Their panel “The Role of Direct Marketing in Sustaining Fishing Communities,” looked at successful initiatives by fishing communities to promote direct marketing approaches, including “community supported fisheries” and co-ops.
OBAMA ADMINISTRATION, GOVERNORS, AND KLAMATH COMMUNITIES SIGN PACT FOR KLAMATH DAM REMOVAL
Members of a broad-based coalition that spent five years to craft an agreement have now cemented a 50-year commitment to restore the Klamath Basin’s fisheries and economy.
The Governors of Oregon and California, the Secretary of the Interior, and Obama administration officials signed the Klamath Basin Restoration Agreement (KBRA), which addresses environmental and economic issues, and the Klamath Hydropower Settlement Agreement (KHSA), which outlines the removal of four Klamath River dams.

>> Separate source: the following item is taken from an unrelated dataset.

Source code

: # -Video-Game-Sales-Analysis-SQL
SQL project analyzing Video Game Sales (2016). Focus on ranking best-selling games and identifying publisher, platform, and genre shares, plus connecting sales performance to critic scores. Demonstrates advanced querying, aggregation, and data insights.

The KHSA includes the largest dam removal project in history, scheduled for 2020. Proponents of this plan state that for the first time in 100 years there is a chance to bring back some of the West Coast’s biggest salmon runs, with up to 230,000 acre-feet more water to be added to the Klamath River.
Critics of the agreement point out that dam removal will not occur until 2020, and in the process dam owner PacifCorp will continue operations that are degrading water quality and harming salmon. There is no specific agreement for removal of the dams, only a recommended process for determining whether the dams should be removed or not.
Also, commercial farming on 22,000 acres of the Lower Klamath and Tule Lake National Wildlife Refuge is planned to be locked in for 50 years rather than being phased out.